The problem >> Go through the data and copy each line where the word "begin" shows up.
━━━ Raw data
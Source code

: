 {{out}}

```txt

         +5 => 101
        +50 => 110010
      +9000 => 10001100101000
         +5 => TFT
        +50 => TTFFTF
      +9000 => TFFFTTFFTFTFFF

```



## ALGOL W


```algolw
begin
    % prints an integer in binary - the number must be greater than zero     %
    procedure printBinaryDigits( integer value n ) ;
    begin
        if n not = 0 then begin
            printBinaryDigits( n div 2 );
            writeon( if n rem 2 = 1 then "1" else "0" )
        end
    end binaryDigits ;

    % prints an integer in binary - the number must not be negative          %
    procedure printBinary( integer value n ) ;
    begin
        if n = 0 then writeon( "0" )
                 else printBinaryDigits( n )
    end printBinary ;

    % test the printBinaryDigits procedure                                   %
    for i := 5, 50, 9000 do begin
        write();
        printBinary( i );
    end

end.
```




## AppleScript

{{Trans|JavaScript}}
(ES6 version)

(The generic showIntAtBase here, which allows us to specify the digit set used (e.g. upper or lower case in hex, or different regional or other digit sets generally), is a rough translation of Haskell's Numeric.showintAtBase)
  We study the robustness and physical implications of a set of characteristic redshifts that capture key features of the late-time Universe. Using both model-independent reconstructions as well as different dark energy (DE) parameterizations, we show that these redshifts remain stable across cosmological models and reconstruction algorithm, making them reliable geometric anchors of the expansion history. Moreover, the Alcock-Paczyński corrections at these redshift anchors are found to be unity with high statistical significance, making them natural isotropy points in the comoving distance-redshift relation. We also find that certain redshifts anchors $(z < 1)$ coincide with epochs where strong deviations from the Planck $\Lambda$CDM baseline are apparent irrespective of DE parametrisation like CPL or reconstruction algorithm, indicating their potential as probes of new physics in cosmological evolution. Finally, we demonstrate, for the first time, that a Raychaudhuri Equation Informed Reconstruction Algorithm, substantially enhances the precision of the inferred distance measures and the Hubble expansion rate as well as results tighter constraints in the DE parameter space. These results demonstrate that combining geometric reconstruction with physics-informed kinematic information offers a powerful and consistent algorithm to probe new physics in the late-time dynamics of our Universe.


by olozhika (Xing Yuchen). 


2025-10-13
━━━━━━
Output of the exercise >>
begin
    begin
        if n not = 0 then begin
    begin
    for i := 5, 50, 9000 do begin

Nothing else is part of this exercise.